We can use a simple example for a one-to-many relationship. Using the sample database provided with JBuilder, each employee has a lengthy salary history that we want to make available through the instance (see Figure 23.7).

Figure 23.7Figure 23.7 Model of employee to salary history.

The process for creating this one-to-many relationship within JBuilder is accomplished by using the EJB Designer. The relationship ultimately is exposed via a local interface defined on the Employee entity bean. Ultimately, you would access this local interface by way of a session façade bean, but to make the example simple, we will use the remote interface with a test client.

  1. Expand the EmployeeData source and verify that the SALARY_HISTORY table is contained within the source's definition.

  2. Right-click on the SALARY_HISTORY table and select Create Entity Bean. The bean then appears in the EJB Designer. Make sure that the version property is set to EJB 2.0 compliant.

  3. Creating an EJB relationship is accomplished by right-clicking on the parent entity. In this class, right-click on our Employee entity and select Add, Relationship. An arrow used to graphically represent our relationship appears within the EJB Designer.

  4. Drag the end of the relationship arrow onto the SalaryHistory entity.

  5. Select the newly created method that contains the relationship. The name assigned by JBuilder's EJB Designer is salaryHistory.

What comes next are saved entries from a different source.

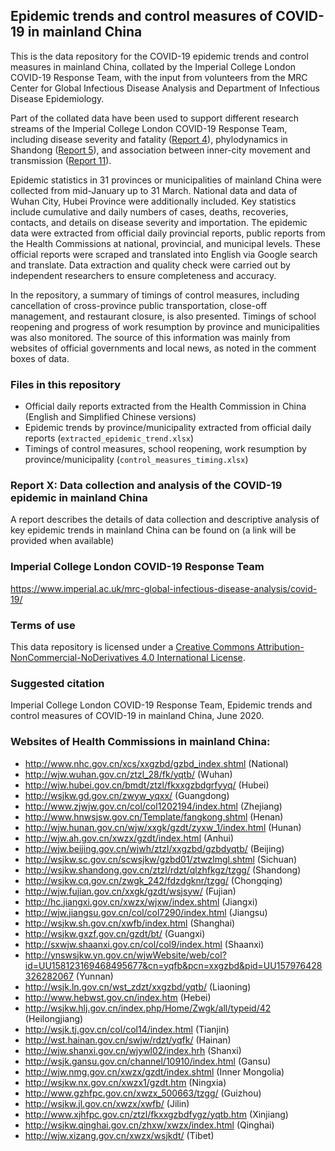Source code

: ## Epidemic trends and control measures of COVID-19 in mainland China

This is the data repository for the COVID-19 epidemic trends and control measures in mainland China, collated by the Imperial College London COVID-19 Response Team, with the input from volunteers from the MRC Center for Global Infectious Disease Analysis and Department of Infectious Disease Epidemiology.

Part of the collated data have been used to support different research streams of the Imperial College London COVID-19 Response Team, including disease severity and fatality ([Report 4](https://www.imperial.ac.uk/media/imperial-college/medicine/mrc-gida/2020-02-10-COVID19-Report-4.pdf)), phylodynamics in Shandong ([Report 5](https://www.imperial.ac.uk/media/imperial-college/medicine/mrc-gida/2020-02-15-COVID19-Report-5.pdf)), and association between inner-city movement and transmission ([Report 11](https://www.imperial.ac.uk/media/imperial-college/medicine/mrc-gida/2020-03-24-COVID19-Report-11.pdf)). 

Epidemic statistics in 31 provinces or municipalities of mainland China were collected from mid-January up to 31 March. National data and data of Wuhan City, Hubei Province were additionally included. Key statistics include cumulative and daily numbers of cases, deaths, recoveries, contacts, and details on disease severity and importation. The epidemic data were extracted from official daily provincial reports, public reports from the Health Commissions at national, provincial, and municipal levels. These official reports were scraped and translated into English via Google search and translate. Data extraction and quality check were carried out by independent researchers to ensure completeness and accuracy.

In the repository, a summary of timings of control measures, including cancellation of cross-province public transportation, close-off management, and restaurant closure, is also presented. Timings of school reopening and progress of work resumption by province and municipalities was also monitored. The source of this information was mainly from websites of official governments and local news, as noted in the comment boxes of data.

### Files in this repository
- Official daily reports extracted from the Health Commission in China (English and Simplified Chinese versions)
- Epidemic trends by province/municipality extracted from official daily reports (`extracted_epidemic_trend.xlsx`)
- Timings of control measures, school reopening, work resumption by province/municipality (`control_measures_timing.xlsx`)

### Report X: Data collection and analysis of the COVID-19 epidemic in mainland China
A report describes the details of data collection and descriptive analysis of key epidemic trends in mainland China can be found on (a link will be provided when available)

### Imperial College London COVID-19 Response Team
https://www.imperial.ac.uk/mrc-global-infectious-disease-analysis/covid-19/

### Terms of use
This data repository is licensed under a [Creative Commons Attribution-NonCommercial-NoDerivatives 4.0 International License](https://creativecommons.org/licenses/by-nc-nd/4.0/).

### Suggested citation
Imperial College London COVID-19 Response Team, Epidemic trends and control measures of COVID-19 in mainland China, June 2020.

### Websites of Health Commissions in mainland China:
-	http://www.nhc.gov.cn/xcs/xxgzbd/gzbd_index.shtml (National)
-	http://wjw.wuhan.gov.cn/ztzl_28/fk/yqtb/ (Wuhan)
-	http://wjw.hubei.gov.cn/bmdt/ztzl/fkxxgzbdgrfyyq/ (Hubei)
-	http://wsjkw.gd.gov.cn/zwyw_yqxx/ (Guangdong)
-	http://www.zjwjw.gov.cn/col/col1202194/index.html (Zhejiang)
-	http://www.hnwsjsw.gov.cn/Template/fangkong.shtml (Henan)
-	http://wjw.hunan.gov.cn/wjw/xxgk/gzdt/zyxw_1/index.html (Hunan)
-	http://wjw.ah.gov.cn/xwzx/gzdt/index.html (Anhui)
-	http://wjw.beijing.gov.cn/wjwh/ztzl/xxgzbd/gzbdyqtb/ (Beijing)
-	http://wsjkw.sc.gov.cn/scwsjkw/gzbd01/ztwzlmgl.shtml (Sichuan)
-	http://wsjkw.shandong.gov.cn/ztzl/rdzt/qlzhfkgz/tzgg/ (Shandong)
-	http://wsjkw.cq.gov.cn/zwgk_242/fdzdgknr/tzgg/ (Chongqing)
-	http://wjw.fujian.gov.cn/xxgk/gzdt/wsjsyw/ (Fujian)
-	http://hc.jiangxi.gov.cn/xwzx/wjxw/index.shtml (Jiangxi)
-	http://wjw.jiangsu.gov.cn/col/col7290/index.html (Jiangsu)
-	http://wsjkw.sh.gov.cn/xwfb/index.html (Shanghai)
-	http://wsjkw.gxzf.gov.cn/gzdt/bt/ (Guangxi)
-	http://sxwjw.shaanxi.gov.cn/col/col9/index.html (Shaanxi)
-	http://ynswsjkw.yn.gov.cn/wjwWebsite/web/col?id=UU158123169468495677&cn=yqfb&pcn=xxgzbd&pid=UU157976428326282067 (Yunnan)
-	http://wsjk.ln.gov.cn/wst_zdzt/xxgzbd/yqtb/ (Liaoning)
-	http://www.hebwst.gov.cn/index.htm (Hebei)
-	http://wsjkw.hlj.gov.cn/index.php/Home/Zwgk/all/typeid/42 (Heilongjiang)
-	http://wsjk.tj.gov.cn/col/col14/index.html (Tianjin)
-	http://wst.hainan.gov.cn/swjw/rdzt/yqfk/ (Hainan)
-	http://wjw.shanxi.gov.cn/wjywl02/index.hrh (Shanxi)
-	http://wsjk.gansu.gov.cn/channel/10910/index.html (Gansu)
-	http://wjw.nmg.gov.cn/xwzx/gzdt/index.shtml (Inner Mongolia)
-	http://wsjkw.nx.gov.cn/xwzx1/gzdt.htm (Ningxia)
-	http://www.gzhfpc.gov.cn/xwzx_500663/tzgg/ (Guizhou)
-	http://wsjkw.jl.gov.cn/xwzx/xwfb/ (Jilin)
-	http://www.xjhfpc.gov.cn/ztzl/fkxxgzbdfygz/yqtb.htm (Xinjiang)
-	http://wsjkw.qinghai.gov.cn/zhxw/xwzx/index.html (Qinghai)
-	http://wjw.xizang.gov.cn/xwzx/wsjkdt/ (Tibet)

  6. The Relationship Property editor appears to allow you to change the behavior of the relationship (see Figure 23.8).

  7. Figure 23.8Figure 23.8 Relationship Property editor for the Employee to SalaryHistory relationship.

  8. For the relationship properties, Multiplicity should be set to one-to-many, and Navigability should be set to unidirectional. The Navigability is set to unidirectional because it does not make sense to access Employee entity information through the SalaryHistory entity.

  9. Click on the Edit Table Reference button to open the Table Reference editor (see Figure 23.9). We will use this editor to provide the link/keys between the two entities.

  10. Figure 23.9Figure 23.9 Table Reference editor for the Employee to SalaryHistory relationship.

  11. Adding a relationship is important because it indicates all the important keys that define the relationship between parent and child entities. Double-click on the empNo in the Employee entity and drag it onto the empNo of the SalaryHistory entity. Click OK.

  12. You should have a new attribute that contains the relationship between the Employee and the employee's salary history. Using the property editor, shown in Figure 23.8, make sure that the return type of the salaryHistory method within the Employee entity is java.util.Collection.

Many-to-Many Relationships

A many-to-many relationship appears frequently in relationship database designs. It is usually implemented through the use of a resolution table because most relational database servers do not support this many-to-many relationship directly, although object modeling supports this relationship well. Although we can create this same resolution entity within our container, why not implement a many-to-many relationship that more accurately represents our actual instances?

For example, our employee system contains a many-to-many relationship implemented through a resolution table (see Figure 23.10).

Figure 23.10Figure 23.10 Employee relational data model.

Let's now create a many-to-many relationship using the existing employeeData source. The relationship will be exposed via local interfaces of the Employee and Project entity beans. To access these interfaces, we will use the local interfaces of the beans created. The following tasks help us create the required relationships and deployment descriptor for these entity beans:

  1. Right-click on the PROJECT table within the defined data module within the EJB Designer and select Create CMP 2.0 Entity Bean.

  2. Create the many-to-many relationship between the Employee and Project entity beans using the EJB Designer. This is accomplished by right-clicking on the Employee bean and selecting Add, Relationship; then drop the other end of the relationship on the Project entity.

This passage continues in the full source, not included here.